Expert Discusses Frontline Osimertinib Approval and Next Steps in EGFR+ NSCLC

Gina Columbus

Helena A. Yu, MD
Helena A. Yu, MD
The FDA approval of osimertinib (Tagrisso) as a frontline therapy for patients with non–small cell lung cancer (NSCLC) whose tumors harbor EGFR mutations, specifically exon 19 deletions or exon 21 L858R substitution mutations, has provided physicians with an alternative and more potent treatment for this patient population.

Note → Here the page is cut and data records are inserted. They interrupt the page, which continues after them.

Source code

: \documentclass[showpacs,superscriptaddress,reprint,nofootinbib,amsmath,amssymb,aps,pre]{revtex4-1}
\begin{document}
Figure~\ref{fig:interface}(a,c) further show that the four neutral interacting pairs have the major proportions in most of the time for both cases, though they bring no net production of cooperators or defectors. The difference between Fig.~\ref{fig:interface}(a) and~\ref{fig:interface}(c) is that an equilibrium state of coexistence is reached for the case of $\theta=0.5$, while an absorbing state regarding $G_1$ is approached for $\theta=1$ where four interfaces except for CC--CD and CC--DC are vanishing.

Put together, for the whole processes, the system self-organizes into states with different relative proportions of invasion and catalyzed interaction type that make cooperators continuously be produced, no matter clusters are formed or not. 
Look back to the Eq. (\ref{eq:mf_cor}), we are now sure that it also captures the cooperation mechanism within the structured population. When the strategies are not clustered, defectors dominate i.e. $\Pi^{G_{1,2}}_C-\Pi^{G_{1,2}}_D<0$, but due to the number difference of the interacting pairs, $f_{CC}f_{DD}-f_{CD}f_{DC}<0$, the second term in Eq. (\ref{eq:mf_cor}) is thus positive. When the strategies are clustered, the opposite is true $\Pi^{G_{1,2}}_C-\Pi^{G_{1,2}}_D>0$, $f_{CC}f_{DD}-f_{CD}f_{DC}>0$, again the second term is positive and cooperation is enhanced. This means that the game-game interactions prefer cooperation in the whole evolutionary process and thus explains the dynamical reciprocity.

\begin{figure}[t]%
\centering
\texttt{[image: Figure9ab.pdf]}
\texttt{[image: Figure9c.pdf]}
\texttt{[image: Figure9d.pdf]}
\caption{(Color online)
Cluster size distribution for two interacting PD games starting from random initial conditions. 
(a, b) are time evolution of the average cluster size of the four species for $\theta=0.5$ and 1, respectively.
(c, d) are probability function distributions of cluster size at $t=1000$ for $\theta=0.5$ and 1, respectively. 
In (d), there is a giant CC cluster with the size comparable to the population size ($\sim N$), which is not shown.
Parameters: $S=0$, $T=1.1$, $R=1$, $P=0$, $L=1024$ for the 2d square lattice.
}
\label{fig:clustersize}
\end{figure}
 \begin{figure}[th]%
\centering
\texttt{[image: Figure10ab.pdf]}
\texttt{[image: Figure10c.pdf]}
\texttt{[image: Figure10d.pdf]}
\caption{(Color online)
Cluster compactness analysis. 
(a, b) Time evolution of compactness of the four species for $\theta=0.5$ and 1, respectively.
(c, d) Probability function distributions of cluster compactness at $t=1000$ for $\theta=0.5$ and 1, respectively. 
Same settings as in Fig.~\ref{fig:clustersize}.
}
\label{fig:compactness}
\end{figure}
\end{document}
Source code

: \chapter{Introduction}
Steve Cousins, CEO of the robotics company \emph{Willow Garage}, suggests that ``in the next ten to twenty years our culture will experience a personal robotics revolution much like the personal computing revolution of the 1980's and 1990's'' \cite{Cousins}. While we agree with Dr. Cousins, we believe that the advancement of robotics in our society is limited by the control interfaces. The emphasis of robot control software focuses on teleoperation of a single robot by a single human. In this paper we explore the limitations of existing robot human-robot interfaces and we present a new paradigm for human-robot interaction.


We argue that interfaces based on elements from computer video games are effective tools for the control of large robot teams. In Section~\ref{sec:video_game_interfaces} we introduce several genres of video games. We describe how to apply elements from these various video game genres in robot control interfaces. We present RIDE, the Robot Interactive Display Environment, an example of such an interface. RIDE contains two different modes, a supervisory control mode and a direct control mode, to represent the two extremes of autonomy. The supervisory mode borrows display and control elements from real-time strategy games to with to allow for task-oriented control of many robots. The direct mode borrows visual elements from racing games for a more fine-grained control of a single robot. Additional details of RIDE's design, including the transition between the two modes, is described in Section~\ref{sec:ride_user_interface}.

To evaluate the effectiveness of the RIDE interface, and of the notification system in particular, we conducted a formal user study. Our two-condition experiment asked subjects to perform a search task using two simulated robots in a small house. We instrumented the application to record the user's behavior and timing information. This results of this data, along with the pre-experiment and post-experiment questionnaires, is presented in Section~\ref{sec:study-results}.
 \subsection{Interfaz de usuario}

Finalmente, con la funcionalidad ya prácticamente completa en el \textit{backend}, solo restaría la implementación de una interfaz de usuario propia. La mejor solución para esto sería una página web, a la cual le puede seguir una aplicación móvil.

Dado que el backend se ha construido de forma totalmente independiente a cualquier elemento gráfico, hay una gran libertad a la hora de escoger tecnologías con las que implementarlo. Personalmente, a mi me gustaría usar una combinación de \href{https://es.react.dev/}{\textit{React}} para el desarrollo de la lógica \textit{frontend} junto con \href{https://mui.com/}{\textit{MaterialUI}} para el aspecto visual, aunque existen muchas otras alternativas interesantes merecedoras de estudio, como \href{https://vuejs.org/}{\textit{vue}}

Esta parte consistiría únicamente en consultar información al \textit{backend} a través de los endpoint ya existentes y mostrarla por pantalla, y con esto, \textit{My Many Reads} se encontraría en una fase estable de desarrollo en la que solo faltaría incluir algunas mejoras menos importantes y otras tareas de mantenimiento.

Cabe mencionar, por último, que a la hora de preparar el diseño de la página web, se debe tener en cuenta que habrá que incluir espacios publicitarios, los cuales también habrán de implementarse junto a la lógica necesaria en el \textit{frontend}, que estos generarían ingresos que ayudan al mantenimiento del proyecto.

The April 2018 decision wass based on findings from the double-blind, phase III FLAURA study, in which frontline osimertinib reduced the risk of progression or death by 54% versus standard tyrosine kinase inhibitor (TKI) therapy with erlotinib (Tarceva) or gefitinib (Iressa). Data showed that the median progression-free survival (PFS) was 10.2 months for standard therapy and 18.9 months with osimertinib (HR, 0.46; 95% CI, 0.37-0.57; P <.0001).1

The agent has also seen benefit in patients with central nervous system (CNS) metastases. Real-world clinical data presented at the 2018 European Lung Cancer Congress demonstrated that patients with advanced NSCLC and baseline CNS metastasis showed control of their metastasis after osimertinib treatment. The CNS clinical benefit was observed in 7 patients with brain metastasis at baseline with osimertinib; the objective response rate by RECIST was 70%, including partial responses in 50% and stable disease in 20%.2

Next steps after the approval of osimertinib as the frontline standard of care include how to treat patients who develop resistance to the third-generation EGFR TKI, explains Helena A. Yu, MD.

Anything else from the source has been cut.